С утра осаждают меня жители окрестных деревень, узнавшие о приезде доктора в Шинвальд.
Входит мальчик лет десяти, худой, полураздетый, с большими недетскими глазами. Зовёт к больному отцу, верстах в шести от Шинвальда.
— Ну, если он говорит в шести, значит, верных десять считайте, — вмешивается Болконский.
— Едем со мной? — говорю я ему.
— Едем! — соглашается Болконский и отдаёт распоряжение Ханову: — Вели седлать лошадей. Расспросив о дороге, мы поехали крупной рысью.
Гремели пушки, играло солнце, и ветер вздувал наши мохнатые бурки.
В местечке нам указали квартиру Изоэля Гельдмана. На довольно чистой постели лежал больной, кудлатый, чёрный еврей с лихорадочно-воспалённым взглядом. Не обращая внимания на нас, он выкрикивал, как в бреду, по-еврейски:
— Мамэ, зинг![21]
У кровати сидела согбенная морщинистая старушка с чёрным платком на голове и дрожащим голосом напевала печальную еврейскую песенку. Она повторила её раз десять, а больной все кричал:
— Мамэ, зинг!
Я тут же набросал перевод для Болконского.
Вечерело. Я шёл по размякшему шоссе в направлении Тухова.
Мягкие вечерние сумерки обволакивали небо и землю всепроникающей таинственной грустью. Все вдруг затихло. Затихло движение обозов. Затихли выстрелы. И люди шли по дороге какие-то прозрачные и затихшие.

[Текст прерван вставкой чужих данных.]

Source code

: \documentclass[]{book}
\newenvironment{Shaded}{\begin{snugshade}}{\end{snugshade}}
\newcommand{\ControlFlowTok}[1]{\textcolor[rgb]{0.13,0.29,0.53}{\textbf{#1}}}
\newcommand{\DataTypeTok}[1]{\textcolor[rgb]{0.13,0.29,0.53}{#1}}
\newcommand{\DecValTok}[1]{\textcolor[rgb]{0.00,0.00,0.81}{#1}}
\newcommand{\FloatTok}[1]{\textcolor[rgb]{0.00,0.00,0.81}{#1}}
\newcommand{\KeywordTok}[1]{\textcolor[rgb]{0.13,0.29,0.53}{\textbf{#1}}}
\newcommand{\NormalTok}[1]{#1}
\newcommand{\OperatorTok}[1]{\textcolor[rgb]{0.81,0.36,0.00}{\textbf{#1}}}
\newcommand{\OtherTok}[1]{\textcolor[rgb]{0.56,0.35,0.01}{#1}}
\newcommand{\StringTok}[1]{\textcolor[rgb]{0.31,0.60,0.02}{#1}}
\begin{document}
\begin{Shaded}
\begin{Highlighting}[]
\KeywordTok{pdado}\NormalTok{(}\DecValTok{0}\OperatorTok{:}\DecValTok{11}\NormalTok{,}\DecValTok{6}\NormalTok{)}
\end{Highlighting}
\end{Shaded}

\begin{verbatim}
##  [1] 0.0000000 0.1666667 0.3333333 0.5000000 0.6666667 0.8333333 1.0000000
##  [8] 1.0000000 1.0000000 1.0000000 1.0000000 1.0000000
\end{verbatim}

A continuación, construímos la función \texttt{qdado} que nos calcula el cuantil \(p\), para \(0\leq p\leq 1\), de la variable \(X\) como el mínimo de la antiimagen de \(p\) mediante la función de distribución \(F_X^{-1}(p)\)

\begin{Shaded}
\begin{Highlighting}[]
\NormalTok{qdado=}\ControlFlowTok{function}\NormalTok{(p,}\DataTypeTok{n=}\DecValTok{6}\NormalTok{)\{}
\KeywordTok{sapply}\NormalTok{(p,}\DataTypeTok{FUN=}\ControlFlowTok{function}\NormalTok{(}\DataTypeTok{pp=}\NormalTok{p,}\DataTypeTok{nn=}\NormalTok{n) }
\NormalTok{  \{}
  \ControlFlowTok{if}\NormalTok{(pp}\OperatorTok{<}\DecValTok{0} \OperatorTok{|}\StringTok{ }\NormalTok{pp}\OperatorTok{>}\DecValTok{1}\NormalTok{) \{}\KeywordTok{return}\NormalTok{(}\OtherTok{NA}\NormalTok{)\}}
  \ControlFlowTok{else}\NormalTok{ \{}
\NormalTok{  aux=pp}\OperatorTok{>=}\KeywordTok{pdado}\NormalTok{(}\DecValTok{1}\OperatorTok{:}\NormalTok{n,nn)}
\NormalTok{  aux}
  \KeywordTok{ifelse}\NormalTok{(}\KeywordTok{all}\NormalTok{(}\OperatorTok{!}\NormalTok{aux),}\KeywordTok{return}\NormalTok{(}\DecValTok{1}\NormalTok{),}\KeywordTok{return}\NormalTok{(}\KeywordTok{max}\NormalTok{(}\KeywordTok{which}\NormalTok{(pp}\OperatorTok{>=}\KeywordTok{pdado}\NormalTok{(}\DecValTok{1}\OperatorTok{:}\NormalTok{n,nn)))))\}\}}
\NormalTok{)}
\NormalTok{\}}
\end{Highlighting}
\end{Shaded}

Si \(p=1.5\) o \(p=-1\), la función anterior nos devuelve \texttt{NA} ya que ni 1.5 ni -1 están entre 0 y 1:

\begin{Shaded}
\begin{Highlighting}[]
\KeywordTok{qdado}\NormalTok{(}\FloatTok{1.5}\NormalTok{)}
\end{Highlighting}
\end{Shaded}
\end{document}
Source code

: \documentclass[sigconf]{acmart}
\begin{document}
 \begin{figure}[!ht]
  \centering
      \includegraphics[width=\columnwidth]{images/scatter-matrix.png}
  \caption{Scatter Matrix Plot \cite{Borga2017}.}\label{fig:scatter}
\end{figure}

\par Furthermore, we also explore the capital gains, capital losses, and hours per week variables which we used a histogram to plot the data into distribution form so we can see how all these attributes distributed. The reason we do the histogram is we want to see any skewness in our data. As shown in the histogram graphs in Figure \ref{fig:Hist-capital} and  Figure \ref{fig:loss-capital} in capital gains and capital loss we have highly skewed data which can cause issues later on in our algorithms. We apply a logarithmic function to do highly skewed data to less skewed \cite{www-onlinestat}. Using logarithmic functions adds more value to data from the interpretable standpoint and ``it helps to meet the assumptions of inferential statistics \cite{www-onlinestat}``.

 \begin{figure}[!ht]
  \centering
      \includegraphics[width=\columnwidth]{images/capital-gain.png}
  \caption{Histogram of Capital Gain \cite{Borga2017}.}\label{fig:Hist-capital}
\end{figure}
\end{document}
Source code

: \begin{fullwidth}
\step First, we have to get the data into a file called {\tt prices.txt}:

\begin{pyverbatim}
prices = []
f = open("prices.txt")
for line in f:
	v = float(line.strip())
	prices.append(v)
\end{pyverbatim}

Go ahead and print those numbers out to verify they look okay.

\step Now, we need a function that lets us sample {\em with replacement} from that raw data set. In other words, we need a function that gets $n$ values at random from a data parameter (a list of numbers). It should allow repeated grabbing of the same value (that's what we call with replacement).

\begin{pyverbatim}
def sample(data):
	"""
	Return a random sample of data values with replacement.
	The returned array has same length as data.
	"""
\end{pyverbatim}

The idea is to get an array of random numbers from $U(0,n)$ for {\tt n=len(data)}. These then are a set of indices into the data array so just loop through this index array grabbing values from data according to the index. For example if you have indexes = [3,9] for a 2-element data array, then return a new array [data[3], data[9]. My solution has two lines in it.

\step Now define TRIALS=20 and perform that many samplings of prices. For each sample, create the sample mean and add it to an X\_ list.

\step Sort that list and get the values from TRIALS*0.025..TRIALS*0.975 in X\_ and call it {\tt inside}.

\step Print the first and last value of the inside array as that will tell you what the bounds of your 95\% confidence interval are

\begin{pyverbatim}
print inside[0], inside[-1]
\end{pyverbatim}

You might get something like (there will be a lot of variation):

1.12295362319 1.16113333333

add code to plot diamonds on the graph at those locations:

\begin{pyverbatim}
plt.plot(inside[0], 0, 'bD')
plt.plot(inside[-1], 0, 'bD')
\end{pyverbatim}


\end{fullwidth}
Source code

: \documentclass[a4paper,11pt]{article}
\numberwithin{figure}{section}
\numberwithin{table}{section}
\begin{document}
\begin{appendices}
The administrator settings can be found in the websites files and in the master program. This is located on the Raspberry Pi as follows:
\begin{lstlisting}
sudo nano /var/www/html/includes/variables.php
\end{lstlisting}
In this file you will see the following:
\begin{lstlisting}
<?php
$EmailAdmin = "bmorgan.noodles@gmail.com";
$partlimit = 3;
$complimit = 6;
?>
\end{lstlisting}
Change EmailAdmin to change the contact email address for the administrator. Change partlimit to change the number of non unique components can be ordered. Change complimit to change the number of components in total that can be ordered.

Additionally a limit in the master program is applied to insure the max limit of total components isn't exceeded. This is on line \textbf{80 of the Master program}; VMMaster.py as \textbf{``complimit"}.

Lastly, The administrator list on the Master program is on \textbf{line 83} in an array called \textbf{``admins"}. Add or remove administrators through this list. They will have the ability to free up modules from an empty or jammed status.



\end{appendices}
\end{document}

Когда я отошёл версты на две от деревни, я увидал, что с горы мне навстречу спускается лазаретный священник. Это высокий плотный старик, монах Киево-Печерской лавры, с душой простой и открытой, с лицом деревенского мужика. Большая борода на чёрной рясе придаёт ему красивую строгость.
Он шёл усталой походкой, плотно прижав руки к рясе, и в его опущенной голове читалась смиренная покорность.
— Над чем задумались, батюшка? — сказал я, поровнявшись. Он приоткрыл глаза и, медленно отрываясь от размышлений, сказал с печальной улыбкой:
— Над делами мирскими думаю. — И, как будто растроганный красотой грустящего неба, добавил задумчиво и строго: — Трепетание души человеческой, смертной тайной одетой, постигаю.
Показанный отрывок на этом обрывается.